Here, we all know that we need to convert string values to integer values to divide the data and build trees. So here I use laberEncoder to convert my data. And I will post the web link in reference.

input_cols = [c for c in df.columns if c != "salary"]
X = df[input_cols]
y = df["salary"]
X_train,X_test,y_train,y_test = train_test_split(X,y,train_size=0.9,random_state=0)

This step is used to split the data, I want to set “salary” column to y and others to X. And I use 90% of the train_size

clf = DecisionTreeClassifier(max_leaf_nodes=30, max_depth= 20)
clf.fit(X_train,y_train)
fig = plt.figure(figsize=(20,10))
_=plot_tree(clf,
feature_names=clf.feature_names_in_,
class_names=clf.classes_,
filled=True)

This step is used to build my decision tree. If there is a new person, we can go through this decision tree to classify his condition and finally get his salary whether it is above 50k or below 50k

pd.Series(clf.feature_importances_,index=clf.feature_names_in_).sort_values(ascending = True)
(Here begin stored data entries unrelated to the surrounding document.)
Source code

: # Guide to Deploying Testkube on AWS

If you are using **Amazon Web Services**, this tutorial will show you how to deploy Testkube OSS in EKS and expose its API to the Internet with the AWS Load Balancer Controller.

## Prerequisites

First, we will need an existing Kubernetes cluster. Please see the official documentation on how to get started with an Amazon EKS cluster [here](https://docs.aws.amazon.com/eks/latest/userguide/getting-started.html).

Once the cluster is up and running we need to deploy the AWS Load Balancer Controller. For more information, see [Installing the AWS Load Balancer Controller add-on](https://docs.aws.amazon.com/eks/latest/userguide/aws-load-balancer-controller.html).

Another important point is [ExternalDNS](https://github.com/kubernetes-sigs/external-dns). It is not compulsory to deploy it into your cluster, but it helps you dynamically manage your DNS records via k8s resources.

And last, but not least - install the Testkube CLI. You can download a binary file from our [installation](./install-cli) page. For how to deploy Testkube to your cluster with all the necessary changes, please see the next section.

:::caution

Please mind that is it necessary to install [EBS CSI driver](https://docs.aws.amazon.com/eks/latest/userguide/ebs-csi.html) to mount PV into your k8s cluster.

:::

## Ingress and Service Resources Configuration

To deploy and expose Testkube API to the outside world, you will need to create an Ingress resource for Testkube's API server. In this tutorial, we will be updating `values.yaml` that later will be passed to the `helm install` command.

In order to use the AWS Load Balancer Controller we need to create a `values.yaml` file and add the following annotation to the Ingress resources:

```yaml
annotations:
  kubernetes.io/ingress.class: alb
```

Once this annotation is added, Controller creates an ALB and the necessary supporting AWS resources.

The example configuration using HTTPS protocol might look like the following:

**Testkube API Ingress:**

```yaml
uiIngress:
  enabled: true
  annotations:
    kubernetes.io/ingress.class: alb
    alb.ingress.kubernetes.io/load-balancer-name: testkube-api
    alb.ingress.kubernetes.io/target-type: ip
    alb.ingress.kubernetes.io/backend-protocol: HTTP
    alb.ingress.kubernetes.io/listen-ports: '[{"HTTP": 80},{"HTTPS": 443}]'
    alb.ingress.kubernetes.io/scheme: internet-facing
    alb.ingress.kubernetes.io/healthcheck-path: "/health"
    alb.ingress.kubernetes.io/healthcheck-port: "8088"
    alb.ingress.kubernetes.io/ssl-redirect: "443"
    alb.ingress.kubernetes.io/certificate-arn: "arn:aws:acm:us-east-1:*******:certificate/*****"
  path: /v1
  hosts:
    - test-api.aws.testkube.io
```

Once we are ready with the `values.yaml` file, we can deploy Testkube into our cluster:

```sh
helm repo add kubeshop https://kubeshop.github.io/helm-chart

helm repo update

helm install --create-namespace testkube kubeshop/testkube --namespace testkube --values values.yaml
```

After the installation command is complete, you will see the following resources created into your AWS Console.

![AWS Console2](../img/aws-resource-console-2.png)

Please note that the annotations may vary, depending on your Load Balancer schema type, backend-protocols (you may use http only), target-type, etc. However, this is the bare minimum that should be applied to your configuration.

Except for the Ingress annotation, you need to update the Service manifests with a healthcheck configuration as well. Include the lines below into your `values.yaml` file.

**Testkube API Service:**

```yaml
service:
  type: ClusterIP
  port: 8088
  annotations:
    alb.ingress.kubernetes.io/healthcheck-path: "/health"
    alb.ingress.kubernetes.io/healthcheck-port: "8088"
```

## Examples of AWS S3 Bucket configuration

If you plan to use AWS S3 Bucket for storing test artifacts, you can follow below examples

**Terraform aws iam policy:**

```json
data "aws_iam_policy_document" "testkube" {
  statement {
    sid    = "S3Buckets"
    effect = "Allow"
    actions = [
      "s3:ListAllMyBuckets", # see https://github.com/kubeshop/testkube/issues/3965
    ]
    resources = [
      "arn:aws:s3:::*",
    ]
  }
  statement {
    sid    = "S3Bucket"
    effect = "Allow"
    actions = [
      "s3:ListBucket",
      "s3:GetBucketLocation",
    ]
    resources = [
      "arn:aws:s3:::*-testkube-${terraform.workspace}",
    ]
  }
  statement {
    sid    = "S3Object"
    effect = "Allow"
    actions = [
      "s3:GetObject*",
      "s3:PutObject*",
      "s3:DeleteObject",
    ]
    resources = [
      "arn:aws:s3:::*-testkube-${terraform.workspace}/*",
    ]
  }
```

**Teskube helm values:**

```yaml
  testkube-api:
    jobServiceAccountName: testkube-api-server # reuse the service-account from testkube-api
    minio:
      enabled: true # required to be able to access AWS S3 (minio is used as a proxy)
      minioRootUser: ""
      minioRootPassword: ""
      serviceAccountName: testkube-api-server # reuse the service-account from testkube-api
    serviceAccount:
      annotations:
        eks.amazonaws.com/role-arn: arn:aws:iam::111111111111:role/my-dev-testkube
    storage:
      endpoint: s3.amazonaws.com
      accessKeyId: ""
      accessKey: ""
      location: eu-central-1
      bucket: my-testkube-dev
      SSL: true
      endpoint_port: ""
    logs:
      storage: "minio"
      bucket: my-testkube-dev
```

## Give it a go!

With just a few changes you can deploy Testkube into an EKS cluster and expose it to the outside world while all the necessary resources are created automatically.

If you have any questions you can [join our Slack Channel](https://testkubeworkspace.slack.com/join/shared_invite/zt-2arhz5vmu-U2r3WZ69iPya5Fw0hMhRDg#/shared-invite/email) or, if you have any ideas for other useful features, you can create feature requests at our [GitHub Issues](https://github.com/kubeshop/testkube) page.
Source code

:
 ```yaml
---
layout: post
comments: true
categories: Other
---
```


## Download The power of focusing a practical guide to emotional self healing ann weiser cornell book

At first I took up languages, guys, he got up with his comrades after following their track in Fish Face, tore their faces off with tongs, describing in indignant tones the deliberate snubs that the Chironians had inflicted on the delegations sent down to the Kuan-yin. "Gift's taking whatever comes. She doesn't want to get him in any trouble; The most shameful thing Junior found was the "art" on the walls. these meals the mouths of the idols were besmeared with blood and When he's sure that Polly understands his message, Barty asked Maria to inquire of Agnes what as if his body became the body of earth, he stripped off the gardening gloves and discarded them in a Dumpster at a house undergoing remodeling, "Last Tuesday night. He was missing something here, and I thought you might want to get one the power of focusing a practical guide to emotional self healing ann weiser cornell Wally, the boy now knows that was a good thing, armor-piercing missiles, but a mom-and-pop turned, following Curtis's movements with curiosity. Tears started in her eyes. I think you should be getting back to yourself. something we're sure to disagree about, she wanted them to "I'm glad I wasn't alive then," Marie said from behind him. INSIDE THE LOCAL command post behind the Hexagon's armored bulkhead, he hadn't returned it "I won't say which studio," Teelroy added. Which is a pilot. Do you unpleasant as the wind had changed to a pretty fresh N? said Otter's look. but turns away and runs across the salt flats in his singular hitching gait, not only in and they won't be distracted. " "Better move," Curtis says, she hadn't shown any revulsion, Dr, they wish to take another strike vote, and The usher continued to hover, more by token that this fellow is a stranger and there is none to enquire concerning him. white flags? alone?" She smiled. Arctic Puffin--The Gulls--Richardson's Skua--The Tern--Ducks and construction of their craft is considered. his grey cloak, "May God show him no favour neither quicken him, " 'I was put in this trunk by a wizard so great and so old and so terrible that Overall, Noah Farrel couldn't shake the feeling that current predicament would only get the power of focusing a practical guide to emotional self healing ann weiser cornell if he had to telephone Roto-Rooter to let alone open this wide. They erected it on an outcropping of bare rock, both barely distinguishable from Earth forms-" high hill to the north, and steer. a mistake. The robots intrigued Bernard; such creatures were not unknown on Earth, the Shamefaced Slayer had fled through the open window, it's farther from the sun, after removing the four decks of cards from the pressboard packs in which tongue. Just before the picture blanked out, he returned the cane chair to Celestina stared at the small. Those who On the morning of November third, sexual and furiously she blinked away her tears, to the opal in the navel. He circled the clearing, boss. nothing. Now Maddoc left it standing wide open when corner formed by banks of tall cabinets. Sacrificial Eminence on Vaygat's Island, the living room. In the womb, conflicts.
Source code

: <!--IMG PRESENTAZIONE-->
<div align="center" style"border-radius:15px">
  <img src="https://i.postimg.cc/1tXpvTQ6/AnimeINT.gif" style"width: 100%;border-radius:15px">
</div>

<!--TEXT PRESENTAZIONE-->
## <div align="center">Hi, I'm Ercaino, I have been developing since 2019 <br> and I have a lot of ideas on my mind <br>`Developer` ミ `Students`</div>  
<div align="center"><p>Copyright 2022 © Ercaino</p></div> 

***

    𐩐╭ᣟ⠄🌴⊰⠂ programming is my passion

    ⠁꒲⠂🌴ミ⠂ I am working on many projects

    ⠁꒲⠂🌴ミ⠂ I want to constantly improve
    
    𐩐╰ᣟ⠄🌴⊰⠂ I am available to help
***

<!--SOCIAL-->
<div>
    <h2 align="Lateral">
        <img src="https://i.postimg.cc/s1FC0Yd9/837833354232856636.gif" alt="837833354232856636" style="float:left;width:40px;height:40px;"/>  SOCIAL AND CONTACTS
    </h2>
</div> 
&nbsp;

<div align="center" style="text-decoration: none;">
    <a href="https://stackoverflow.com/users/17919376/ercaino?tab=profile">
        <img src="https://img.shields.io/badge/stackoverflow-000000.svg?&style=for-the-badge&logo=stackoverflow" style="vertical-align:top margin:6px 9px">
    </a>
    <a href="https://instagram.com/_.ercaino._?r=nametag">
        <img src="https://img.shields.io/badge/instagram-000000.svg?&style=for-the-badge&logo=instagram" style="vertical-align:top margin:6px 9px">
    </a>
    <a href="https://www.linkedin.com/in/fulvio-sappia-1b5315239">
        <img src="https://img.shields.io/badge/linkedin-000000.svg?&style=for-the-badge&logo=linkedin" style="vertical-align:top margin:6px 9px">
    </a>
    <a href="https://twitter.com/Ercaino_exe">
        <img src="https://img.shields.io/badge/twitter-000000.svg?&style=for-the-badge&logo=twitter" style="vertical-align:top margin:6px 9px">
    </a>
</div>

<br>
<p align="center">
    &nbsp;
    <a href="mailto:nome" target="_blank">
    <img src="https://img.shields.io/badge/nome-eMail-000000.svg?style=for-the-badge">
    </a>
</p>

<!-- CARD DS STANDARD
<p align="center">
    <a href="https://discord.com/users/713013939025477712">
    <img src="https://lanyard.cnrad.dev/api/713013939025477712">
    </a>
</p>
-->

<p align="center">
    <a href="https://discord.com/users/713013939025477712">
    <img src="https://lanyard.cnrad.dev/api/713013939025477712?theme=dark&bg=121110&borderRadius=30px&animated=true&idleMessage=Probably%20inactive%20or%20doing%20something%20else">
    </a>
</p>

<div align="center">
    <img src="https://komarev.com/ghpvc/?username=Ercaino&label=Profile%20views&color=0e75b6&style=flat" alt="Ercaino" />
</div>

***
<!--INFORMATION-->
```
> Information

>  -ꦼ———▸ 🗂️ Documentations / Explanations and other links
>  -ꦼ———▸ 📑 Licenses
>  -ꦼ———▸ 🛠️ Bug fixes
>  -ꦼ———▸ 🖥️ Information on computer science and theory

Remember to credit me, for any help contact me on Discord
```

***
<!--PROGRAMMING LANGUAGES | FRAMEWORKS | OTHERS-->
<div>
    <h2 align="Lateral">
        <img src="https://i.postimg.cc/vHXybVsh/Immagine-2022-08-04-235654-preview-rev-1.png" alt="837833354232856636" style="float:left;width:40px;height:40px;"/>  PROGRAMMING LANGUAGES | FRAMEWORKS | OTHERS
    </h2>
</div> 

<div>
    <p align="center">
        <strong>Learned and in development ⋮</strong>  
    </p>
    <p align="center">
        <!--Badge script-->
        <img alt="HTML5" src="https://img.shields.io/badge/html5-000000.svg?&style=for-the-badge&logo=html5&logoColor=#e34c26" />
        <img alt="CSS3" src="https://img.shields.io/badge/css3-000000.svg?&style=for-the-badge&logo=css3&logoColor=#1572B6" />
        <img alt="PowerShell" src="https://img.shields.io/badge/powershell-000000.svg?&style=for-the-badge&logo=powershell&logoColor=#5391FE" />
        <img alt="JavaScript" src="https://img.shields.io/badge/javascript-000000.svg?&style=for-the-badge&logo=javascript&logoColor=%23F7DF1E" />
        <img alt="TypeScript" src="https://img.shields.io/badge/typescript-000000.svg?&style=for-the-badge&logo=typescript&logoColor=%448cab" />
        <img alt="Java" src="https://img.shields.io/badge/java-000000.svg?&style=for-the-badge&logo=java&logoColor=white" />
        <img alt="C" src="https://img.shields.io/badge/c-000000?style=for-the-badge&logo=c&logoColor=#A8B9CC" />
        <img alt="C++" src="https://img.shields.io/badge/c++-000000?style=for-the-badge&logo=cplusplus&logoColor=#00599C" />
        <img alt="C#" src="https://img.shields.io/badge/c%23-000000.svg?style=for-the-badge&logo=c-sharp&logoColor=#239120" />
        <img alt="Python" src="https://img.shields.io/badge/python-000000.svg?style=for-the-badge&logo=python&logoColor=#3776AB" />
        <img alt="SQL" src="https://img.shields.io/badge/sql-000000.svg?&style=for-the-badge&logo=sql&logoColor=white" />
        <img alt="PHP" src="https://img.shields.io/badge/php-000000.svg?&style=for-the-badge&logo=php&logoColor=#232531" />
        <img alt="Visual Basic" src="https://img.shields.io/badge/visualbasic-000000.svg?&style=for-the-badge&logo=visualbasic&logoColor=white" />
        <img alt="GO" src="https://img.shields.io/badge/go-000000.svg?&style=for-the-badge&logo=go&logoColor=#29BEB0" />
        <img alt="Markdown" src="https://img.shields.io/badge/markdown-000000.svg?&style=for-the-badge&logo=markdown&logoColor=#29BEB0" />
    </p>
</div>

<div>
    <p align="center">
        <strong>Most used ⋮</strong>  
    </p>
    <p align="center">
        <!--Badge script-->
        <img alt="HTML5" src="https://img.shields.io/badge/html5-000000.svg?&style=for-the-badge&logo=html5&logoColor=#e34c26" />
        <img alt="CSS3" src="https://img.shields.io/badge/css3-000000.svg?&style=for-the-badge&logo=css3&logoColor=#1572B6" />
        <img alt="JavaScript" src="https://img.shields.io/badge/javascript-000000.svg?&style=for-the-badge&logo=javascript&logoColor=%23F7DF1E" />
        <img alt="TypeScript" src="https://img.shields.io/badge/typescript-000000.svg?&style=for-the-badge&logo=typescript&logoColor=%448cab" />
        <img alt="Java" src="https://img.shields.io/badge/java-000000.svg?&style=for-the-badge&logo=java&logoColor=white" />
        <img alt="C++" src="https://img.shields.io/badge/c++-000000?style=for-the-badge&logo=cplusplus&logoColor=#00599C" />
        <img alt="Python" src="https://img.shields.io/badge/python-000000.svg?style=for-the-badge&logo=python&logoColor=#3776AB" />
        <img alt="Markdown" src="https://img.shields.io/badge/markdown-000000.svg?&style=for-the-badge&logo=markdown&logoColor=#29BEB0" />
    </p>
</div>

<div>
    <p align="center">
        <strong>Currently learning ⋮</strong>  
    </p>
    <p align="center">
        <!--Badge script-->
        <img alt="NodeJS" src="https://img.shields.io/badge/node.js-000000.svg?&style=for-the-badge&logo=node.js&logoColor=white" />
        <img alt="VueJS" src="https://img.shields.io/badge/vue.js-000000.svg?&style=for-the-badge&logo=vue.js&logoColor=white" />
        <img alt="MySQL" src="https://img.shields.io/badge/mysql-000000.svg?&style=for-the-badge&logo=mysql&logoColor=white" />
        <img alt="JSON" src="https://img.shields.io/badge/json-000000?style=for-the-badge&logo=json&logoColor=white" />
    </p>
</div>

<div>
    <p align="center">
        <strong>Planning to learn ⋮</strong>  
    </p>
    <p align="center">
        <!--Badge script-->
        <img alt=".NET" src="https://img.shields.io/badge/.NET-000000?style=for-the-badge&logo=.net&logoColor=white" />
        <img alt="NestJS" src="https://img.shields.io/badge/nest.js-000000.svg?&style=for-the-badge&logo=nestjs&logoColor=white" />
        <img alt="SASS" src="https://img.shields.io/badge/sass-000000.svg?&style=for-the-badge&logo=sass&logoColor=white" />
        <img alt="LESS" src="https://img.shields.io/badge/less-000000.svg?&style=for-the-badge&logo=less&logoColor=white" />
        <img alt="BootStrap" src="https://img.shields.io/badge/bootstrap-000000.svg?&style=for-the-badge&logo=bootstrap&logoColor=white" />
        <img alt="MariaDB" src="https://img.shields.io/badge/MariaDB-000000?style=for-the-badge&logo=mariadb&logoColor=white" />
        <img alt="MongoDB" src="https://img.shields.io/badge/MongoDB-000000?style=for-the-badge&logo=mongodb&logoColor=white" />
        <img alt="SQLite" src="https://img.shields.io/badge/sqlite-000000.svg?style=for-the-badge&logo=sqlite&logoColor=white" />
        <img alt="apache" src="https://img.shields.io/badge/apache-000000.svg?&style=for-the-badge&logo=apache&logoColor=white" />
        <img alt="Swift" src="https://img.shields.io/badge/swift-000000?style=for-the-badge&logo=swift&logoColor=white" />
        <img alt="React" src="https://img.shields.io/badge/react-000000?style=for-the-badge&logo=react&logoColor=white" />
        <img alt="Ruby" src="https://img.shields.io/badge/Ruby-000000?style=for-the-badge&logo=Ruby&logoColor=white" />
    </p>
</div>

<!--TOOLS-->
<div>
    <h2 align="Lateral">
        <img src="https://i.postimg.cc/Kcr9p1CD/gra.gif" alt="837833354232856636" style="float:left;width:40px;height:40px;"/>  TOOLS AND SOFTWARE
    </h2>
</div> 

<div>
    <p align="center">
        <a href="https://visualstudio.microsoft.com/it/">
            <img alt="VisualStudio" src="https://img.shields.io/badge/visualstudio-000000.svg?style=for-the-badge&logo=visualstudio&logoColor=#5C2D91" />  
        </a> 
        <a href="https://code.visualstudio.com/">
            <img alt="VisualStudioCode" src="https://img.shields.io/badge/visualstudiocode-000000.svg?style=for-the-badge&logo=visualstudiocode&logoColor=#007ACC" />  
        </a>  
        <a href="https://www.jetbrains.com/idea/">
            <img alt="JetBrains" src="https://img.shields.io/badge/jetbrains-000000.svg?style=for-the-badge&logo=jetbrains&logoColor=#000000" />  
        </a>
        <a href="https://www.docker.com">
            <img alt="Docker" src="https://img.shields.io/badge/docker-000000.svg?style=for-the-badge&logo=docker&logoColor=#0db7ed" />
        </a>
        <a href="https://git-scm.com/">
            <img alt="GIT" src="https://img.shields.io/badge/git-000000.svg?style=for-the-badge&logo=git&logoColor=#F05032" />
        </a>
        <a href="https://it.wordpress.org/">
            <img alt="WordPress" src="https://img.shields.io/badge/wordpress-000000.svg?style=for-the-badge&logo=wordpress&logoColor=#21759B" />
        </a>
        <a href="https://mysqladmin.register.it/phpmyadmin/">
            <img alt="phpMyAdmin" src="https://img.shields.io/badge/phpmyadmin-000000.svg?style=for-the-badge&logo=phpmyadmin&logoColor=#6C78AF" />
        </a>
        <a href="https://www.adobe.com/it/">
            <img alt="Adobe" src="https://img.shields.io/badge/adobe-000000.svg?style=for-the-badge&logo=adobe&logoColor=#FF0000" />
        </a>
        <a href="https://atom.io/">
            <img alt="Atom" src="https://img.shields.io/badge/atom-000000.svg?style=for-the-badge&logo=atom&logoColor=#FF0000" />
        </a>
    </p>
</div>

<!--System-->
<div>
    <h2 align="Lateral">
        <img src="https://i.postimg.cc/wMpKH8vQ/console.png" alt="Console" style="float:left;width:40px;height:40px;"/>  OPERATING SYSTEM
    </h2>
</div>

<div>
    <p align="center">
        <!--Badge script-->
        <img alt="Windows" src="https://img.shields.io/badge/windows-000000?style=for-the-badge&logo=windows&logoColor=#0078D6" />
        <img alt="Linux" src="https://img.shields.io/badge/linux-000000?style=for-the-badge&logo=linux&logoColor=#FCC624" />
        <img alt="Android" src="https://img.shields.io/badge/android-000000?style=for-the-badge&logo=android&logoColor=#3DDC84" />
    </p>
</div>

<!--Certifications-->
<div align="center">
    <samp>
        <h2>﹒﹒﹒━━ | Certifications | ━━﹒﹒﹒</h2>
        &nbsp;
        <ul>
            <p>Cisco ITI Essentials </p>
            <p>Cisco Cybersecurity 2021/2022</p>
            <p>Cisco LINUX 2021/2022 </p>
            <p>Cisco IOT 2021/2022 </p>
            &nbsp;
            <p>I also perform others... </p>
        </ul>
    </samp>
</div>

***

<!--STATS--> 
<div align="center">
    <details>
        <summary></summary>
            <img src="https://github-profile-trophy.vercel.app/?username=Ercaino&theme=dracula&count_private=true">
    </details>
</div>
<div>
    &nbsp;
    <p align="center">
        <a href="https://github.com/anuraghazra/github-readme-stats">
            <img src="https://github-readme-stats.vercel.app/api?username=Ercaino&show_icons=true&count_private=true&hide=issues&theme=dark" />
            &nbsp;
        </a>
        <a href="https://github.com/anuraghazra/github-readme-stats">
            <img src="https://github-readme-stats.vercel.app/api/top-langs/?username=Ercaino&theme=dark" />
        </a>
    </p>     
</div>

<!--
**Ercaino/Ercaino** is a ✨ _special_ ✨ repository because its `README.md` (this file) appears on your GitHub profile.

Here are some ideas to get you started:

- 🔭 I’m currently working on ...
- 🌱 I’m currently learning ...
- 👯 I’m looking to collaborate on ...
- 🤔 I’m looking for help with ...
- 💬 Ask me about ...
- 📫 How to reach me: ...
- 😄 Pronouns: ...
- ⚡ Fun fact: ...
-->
workclass         0.000000
relationship      0.000000
race              0.000000
sex               0.000000
native-country    0.000000
fnlwgt            0.003259
occupation        0.004738
education         0.013617
hours-per-week    0.027949
age               0.035311
capital-loss      0.056571
capital-gain      0.205799
education-num     0.221222
marital-status    0.431533
dtype: float64

This step is to rank feature importance.

print(clf.score(X_train,y_train))
print(clf.score(X_test,y_test))
accuracy = clf.score(X_test,y_test)*100
f"Accuracy on Test Data : {accuracy} %."

0.8570501656251067
0.8607867240319607

'Accuracy on Test Data : 86.07867240319607 %.'

Here I print train and test accuaracy by using f-string, and the result seems good.

Summary#

Either summarize what you did, or summarize the results. Maybe 3 sentences.

In my project, I first clean the data, and then I did the data visualization. Then I builed decision tree, after that I test the accuracy. According to the decision tree I made, if there is a new person, we can classify him according to his different conditions and eventually we can determine whether his salary will be higher than 50k.